HEA members are being asked to consider whether to be locally controlled or be overseen by the Anchorage-based Regulatory Commission of Alaska. The analogy I gave to a Kenai City Council member was, What if every action of the Kenai (or Soldotna or Homer) City Council had to (1) be run through five political appointees in Anchorage, (2) Kenai was charged for that review, (3) they took up to 450 days to do that review, (4) their decisions had become blatantly Anchorage-centric like (to give an analogous situation) they held that the City of Kenai could NOT charge Anchorage residents to park at the South Spruce parking lot during dip netting season while also finding that the City of Anchorage COULD charge Kenai residents to park in Anchorage (heads they win, tails we lose), and (5) meetings and hearings are all held in Anchorage so staff and attorney travel cost and time is also being paid by local residents?
I’ve seen all that from the RCA recently. RCA oversight made more sense for HEA back when we bought wholesale power from Chugach Electric Association — we were 20 percent of their load but only 2 out of 66,000 votes. And the RCA commissioners used to have more technical and economic expertise.
To continue the parallels to City Council: they resist raising taxes until they have to. As the elected HEA board resists raising rates. But bills have to be paid, inflation happens, and commodity prices usually increase. Even with no oversight body, City Council does its due diligence, looks for efficiencies, considers cuts in services or maintenance, is constrained by various laws, bond and loan covenants, gets legal advice, takes public comments, and, at the end of that process, a majority of 7 democratically-elected Council members decide what to do.

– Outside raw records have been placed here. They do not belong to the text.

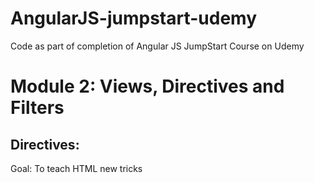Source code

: # AngularJS-jumpstart-udemy
Code as part of completion of Angular JS JumpStart Course on Udemy

# Module 2: Views, Directives and Filters
## Directives:
Goal: To teach HTML new tricks 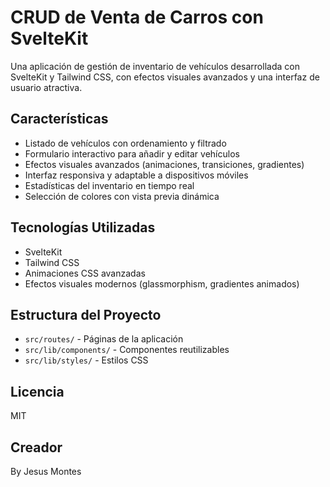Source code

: # CRUD de Venta de Carros con SvelteKit

Una aplicación de gestión de inventario de vehículos desarrollada con SvelteKit y Tailwind CSS, con efectos visuales avanzados y una interfaz de usuario atractiva.

## Características

- Listado de vehículos con ordenamiento y filtrado
- Formulario interactivo para añadir y editar vehículos
- Efectos visuales avanzados (animaciones, transiciones, gradientes)
- Interfaz responsiva y adaptable a dispositivos móviles
- Estadísticas del inventario en tiempo real
- Selección de colores con vista previa dinámica

## Tecnologías Utilizadas

- SvelteKit
- Tailwind CSS
- Animaciones CSS avanzadas
- Efectos visuales modernos (glassmorphism, gradientes animados)

## Estructura del Proyecto

- `src/routes/` - Páginas de la aplicación
- `src/lib/components/` - Componentes reutilizables
- `src/lib/styles/` - Estilos CSS

## Licencia

MIT
## Creador
By Jesus Montes
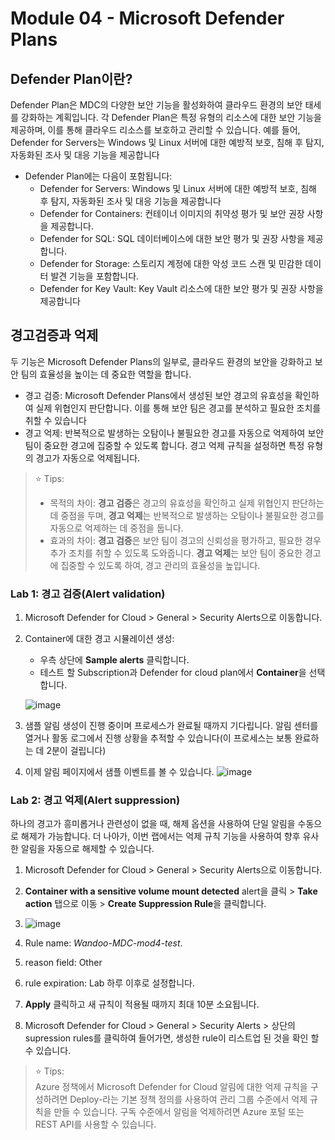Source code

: # Module 04 - Microsoft Defender Plans

## Defender Plan이란? 
Defender Plan은 MDC의 다양한 보안 기능을 활성화하여 클라우드 환경의 보안 태세를 강화하는 계획입니다. 각 Defender Plan은 특정 유형의 리소스에 대한 보안 기능을 제공하며, 이를 통해 클라우드 리소스를 보호하고 관리할 수 있습니다. 예를 들어, Defender for Servers는 Windows 및 Linux 서버에 대한 예방적 보호, 침해 후 탐지, 자동화된 조사 및 대응 기능을 제공합니다

* Defender Plan에는 다음이 포함됩니다:
    * Defender for Servers: Windows 및 Linux 서버에 대한 예방적 보호, 침해 후 탐지, 자동화된 조사 및 대응 기능을 제공합니다
    * Defender for Containers: 컨테이너 이미지의 취약성 평가 및 보안 권장 사항을 제공합니다.
    * Defender for SQL: SQL 데이터베이스에 대한 보안 평가 및 권장 사항을 제공합니다.
    * Defender for Storage: 스토리지 계정에 대한 악성 코드 스캔 및 민감한 데이터 발견 기능을 포함합니다.
    * Defender for Key Vault: Key Vault 리소스에 대한 보안 평가 및 권장 사항을 제공합니다

## 경고검증과 억제 
두 기능은 Microsoft Defender Plans의 일부로, 클라우드 환경의 보안을 강화하고 보안 팀의 효율성을 높이는 데 중요한 역할을 합니다. 
* 경고 검증: Microsoft Defender Plans에서 생성된 보안 경고의 유효성을 확인하여 실제 위협인지 판단합니다. 이를 통해 보안 팀은 경고를 분석하고 필요한 조치를 취할 수 있습니다 
* 경고 억제: 반복적으로 발생하는 오탐이나 불필요한 경고를 자동으로 억제하여 보안 팀이 중요한 경고에 집중할 수 있도록 합니다. 경고 억제 규칙을 설정하면 특정 유형의 경고가 자동으로 억제됩니다.

> ⭐ Tips: <br>
> * 목적의 차이: **경고 검증**은 경고의 유효성을 확인하고 실제 위협인지 판단하는 데 중점을 두며, **경고 억제**는 반복적으로 발생하는 오탐이나 불필요한 경고를 자동으로 억제하는 데 중점을 둡니다.
> * 효과의 차이: **경고 검증**은 보안 팀이 경고의 신뢰성을 평가하고, 필요한 경우 추가 조치를 취할 수 있도록 도와줍니다. **경고 억제**는 보안 팀이 중요한 경고에 집중할 수 있도록 하여, 경고 관리의 효율성을 높입니다.

### Lab 1: 경고 검증(Alert validation)

1.	Microsoft Defender for Cloud > General > Security Alerts으로 이동합니다. 
2.	Container에 대한 경고 시뮬레이션 생성:
    - 우측 상단에 **Sample alerts** 클릭합니다. 
    - 테스트 할 Subscription과 Defender for cloud plan에서 **Container**을 선택합니다.
    
    ![image](https://github.com/user-attachments/assets/bc36ca91-0687-459a-879a-5d6aa13f15ef)

3. 샘플 알림 생성이 진행 중이며 프로세스가 완료될 때까지 기다립니다. 알림 센터를 열거나 활동 로그에서 진행 상황을 추적할 수 있습니다(이 프로세스는 보통 완료하는 데 2분이 걸립니다)
4. 이제 알림 페이지에서 샘플 이벤트를 볼 수 있습니다. 
![image](https://github.com/user-attachments/assets/dc39e9a5-5651-458d-94cf-124926ef38eb)

### Lab 2: 경고 억제(Alert suppression)

하나의 경고가 흥미롭거나 관련성이 없을 때, 해제 옵션을 사용하여 단일 알림을 수동으로 해제가 가능합니다. 더 나아가, 이번 랩에서는 억제 규칙 기능을 사용하여 향후 유사한 알림을 자동으로 해제할 수 있습니다.

1.	Microsoft Defender for Cloud > General > Security Alerts으로 이동합니다. 
2.	**Container with a sensitive volume mount detected** alert을 클릭 > **Take action** 탭으로 이동 > **Create Suppression Rule**을 클릭합니다. 
3.	![image](https://github.com/user-attachments/assets/67a36b56-1198-401e-8548-532b770f37b5)

4.	Rule name: *Wandoo-MDC-mod4-test*.
6.	reason field: Other
7.	rule expiration: Lab 하루 이후로 설정합니다.
8.	**Apply** 클릭하고 새 규칙이 적용될 때까지 최대 10분 소요됩니다. 
9.	Microsoft Defender for Cloud > General > Security Alerts > 상단의 supression rules를 클릭하여 들어가면, 생성한 rule이 리스트업 된 것을 확인 할 수 있습니다. 

> ⭐ Tips: <br>
>  Azure 정책에서 Microsoft Defender for Cloud 알림에 대한 억제 규칙을 구성하려면 Deploy-라는 기본 정책 정의를 사용하여 관리 그룹 수준에서 억제 규칙을 만들 수 있습니다. 구독 수준에서 알림을 억제하려면 Azure 포털 또는 REST API를 사용할 수 있습니다.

The same happens at HEA (except there are 9 Directors, one from each district elected each year for a 3 year term).
Perhaps you vote to raise the dog license fee from $10.20 to $15 because you’ve found you’re not covering your costs, you spend $10,000 in regulatory costs only to be told you can’t charge $15. Then you will have to cut some preventative maintenance expense or delay some safety- or reliability-related upgrade in order to make budget.
So it’s not deregulation, so much as it is removing political and off-Peninsula control and moving to local-only, democratic regulation that will be independently audited every year like it is now.
No one on the RCA pays an HEA bill. Everyone on the HEA Board pays the same rates you do.
Please consider the issue and vote Yes for local control or No for continued RCA involvement when you get your ballots.